# Task item:
Below are entries; output exactly the lines from the one with "str = $1 ; sub( /a+/" to the one with "echo 0123 123", both included, and nothing else.

# Record extracts:
>>>

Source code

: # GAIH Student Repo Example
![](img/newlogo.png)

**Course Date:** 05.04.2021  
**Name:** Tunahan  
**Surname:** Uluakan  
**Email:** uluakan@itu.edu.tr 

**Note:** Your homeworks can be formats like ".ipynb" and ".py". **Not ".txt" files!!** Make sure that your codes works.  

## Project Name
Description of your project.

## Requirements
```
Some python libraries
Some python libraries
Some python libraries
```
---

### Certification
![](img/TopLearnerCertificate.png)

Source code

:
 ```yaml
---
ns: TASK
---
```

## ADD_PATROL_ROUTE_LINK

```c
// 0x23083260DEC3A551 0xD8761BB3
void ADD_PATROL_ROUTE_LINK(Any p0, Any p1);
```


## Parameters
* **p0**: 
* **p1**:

<<<
>>>

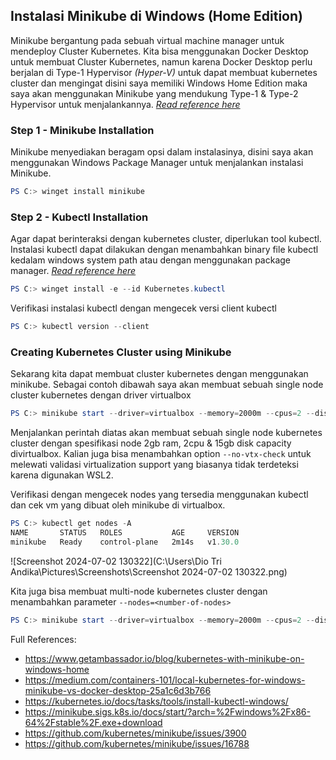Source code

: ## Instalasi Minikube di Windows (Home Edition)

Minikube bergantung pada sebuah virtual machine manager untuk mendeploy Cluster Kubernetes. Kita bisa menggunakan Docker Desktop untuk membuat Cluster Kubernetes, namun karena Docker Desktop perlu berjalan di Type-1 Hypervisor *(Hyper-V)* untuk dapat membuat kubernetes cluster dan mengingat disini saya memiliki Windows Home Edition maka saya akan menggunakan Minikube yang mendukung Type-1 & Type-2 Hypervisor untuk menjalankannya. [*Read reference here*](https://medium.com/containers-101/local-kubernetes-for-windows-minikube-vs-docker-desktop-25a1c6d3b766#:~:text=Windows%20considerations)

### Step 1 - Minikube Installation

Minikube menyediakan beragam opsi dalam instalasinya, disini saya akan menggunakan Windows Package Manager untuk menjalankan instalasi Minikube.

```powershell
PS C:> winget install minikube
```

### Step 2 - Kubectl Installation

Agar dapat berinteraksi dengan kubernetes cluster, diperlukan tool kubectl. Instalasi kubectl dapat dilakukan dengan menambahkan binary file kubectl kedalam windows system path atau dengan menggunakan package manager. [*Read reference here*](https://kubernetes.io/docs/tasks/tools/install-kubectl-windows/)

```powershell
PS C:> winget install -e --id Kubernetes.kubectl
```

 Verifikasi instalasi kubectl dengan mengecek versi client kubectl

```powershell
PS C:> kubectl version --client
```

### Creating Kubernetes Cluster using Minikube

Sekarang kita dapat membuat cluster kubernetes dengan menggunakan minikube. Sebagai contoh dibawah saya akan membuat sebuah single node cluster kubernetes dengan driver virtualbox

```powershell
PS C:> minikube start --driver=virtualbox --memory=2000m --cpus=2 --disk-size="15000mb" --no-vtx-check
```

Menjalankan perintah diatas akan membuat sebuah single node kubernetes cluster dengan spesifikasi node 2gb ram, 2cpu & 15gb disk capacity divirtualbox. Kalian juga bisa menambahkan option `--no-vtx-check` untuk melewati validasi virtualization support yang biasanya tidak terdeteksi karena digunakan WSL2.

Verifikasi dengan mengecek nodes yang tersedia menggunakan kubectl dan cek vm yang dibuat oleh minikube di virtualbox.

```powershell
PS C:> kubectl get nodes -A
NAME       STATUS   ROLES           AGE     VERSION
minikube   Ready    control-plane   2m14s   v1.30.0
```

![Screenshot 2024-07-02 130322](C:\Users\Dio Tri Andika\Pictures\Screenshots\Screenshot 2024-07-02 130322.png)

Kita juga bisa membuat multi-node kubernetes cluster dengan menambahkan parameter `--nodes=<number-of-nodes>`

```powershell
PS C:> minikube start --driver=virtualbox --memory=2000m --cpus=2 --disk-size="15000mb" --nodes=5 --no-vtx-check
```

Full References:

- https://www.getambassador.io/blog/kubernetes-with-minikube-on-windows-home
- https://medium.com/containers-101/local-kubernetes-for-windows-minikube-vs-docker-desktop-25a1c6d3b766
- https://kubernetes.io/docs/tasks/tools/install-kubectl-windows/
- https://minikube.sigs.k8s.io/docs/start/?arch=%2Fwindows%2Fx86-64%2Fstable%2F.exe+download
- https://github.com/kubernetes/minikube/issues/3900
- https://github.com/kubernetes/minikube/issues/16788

<<<
>>>

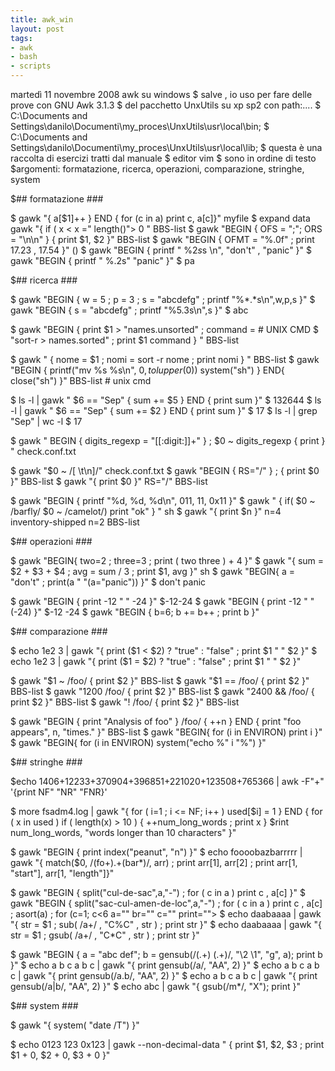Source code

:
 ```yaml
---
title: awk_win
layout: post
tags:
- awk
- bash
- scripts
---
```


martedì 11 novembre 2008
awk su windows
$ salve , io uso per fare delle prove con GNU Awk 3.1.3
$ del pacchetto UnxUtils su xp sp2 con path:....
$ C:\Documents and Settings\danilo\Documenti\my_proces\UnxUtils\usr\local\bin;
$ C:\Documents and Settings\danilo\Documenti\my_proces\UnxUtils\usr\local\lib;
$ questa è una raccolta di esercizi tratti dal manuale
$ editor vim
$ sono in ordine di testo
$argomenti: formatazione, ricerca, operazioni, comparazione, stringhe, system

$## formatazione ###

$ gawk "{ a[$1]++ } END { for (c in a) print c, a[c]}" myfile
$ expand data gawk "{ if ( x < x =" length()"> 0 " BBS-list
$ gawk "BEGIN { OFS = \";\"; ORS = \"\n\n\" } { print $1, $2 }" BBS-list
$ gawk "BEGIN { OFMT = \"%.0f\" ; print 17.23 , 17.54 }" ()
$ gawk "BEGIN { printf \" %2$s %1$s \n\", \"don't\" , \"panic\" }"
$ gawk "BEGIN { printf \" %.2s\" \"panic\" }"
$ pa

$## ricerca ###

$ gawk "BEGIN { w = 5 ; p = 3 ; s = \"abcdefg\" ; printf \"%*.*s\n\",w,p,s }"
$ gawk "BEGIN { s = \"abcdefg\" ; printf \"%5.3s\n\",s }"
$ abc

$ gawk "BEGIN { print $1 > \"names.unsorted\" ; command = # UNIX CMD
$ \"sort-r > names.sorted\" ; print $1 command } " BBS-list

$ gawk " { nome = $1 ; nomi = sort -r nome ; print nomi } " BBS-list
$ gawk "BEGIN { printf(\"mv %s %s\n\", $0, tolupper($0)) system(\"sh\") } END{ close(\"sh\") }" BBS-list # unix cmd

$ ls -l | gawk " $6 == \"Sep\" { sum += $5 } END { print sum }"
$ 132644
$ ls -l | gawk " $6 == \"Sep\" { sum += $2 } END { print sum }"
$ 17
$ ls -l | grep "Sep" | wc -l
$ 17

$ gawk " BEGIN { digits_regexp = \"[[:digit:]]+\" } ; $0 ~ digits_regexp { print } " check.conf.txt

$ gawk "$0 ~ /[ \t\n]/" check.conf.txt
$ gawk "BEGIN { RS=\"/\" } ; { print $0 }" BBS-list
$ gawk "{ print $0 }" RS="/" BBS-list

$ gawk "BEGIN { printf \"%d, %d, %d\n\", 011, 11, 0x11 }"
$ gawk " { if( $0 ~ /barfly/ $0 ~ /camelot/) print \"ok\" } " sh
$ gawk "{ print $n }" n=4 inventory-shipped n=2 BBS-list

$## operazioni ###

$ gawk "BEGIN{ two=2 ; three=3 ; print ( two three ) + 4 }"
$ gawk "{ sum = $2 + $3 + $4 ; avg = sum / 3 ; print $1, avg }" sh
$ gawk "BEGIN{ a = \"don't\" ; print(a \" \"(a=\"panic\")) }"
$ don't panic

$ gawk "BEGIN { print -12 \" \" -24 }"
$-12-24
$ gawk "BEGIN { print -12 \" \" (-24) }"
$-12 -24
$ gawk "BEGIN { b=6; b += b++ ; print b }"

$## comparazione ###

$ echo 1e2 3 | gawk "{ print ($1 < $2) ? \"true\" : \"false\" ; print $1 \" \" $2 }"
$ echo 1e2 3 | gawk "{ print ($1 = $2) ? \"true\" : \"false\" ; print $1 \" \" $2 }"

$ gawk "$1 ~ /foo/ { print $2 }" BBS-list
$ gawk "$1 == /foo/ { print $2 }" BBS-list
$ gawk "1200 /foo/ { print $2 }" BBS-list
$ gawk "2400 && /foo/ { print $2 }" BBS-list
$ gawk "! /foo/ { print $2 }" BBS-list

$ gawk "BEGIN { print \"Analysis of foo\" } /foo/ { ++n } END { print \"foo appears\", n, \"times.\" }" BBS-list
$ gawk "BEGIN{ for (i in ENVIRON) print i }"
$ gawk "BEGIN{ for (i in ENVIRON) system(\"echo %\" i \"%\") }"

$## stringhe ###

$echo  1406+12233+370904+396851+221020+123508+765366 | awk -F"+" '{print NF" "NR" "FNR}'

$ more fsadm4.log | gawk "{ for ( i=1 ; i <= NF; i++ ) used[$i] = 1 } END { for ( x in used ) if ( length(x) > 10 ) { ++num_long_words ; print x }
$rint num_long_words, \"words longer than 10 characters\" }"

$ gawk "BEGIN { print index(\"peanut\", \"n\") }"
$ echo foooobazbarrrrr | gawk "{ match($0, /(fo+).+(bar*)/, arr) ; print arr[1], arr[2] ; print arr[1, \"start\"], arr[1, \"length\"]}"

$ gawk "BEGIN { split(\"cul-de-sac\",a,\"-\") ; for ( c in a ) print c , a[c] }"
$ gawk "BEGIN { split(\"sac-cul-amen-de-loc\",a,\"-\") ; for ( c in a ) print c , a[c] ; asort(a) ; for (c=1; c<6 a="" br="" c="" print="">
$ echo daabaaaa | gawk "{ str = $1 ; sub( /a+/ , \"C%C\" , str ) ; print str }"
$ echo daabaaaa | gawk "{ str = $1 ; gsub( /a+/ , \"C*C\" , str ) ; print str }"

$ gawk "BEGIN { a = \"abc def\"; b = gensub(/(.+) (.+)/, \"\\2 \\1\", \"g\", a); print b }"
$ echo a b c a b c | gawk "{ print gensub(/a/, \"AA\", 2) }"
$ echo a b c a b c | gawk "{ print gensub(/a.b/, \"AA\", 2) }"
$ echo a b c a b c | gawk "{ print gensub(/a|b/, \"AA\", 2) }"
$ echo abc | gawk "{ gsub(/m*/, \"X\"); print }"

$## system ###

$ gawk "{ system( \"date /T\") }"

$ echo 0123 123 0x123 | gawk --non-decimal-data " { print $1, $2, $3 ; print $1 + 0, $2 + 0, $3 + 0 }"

<<<

# Your solution:
$ echo daabaaaa | gawk "{ str = $1 ; sub( /a+/ , \"C%C\" , str ) ; print str }"
$ echo daabaaaa | gawk "{ str = $1 ; gsub( /a+/ , \"C*C\" , str ) ; print str }"

$ gawk "BEGIN { a = \"abc def\"; b = gensub(/(.+) (.+)/, \"\\2 \\1\", \"g\", a); print b }"
$ echo a b c a b c | gawk "{ print gensub(/a/, \"AA\", 2) }"
$ echo a b c a b c | gawk "{ print gensub(/a.b/, \"AA\", 2) }"
$ echo a b c a b c | gawk "{ print gensub(/a|b/, \"AA\", 2) }"
$ echo abc | gawk "{ gsub(/m*/, \"X\"); print }"

$## system ###

$ gawk "{ system( \"date /T\") }"

$ echo 0123 123 0x123 | gawk --non-decimal-data " { print $1, $2, $3 ; print $1 + 0, $2 + 0, $3 + 0 }"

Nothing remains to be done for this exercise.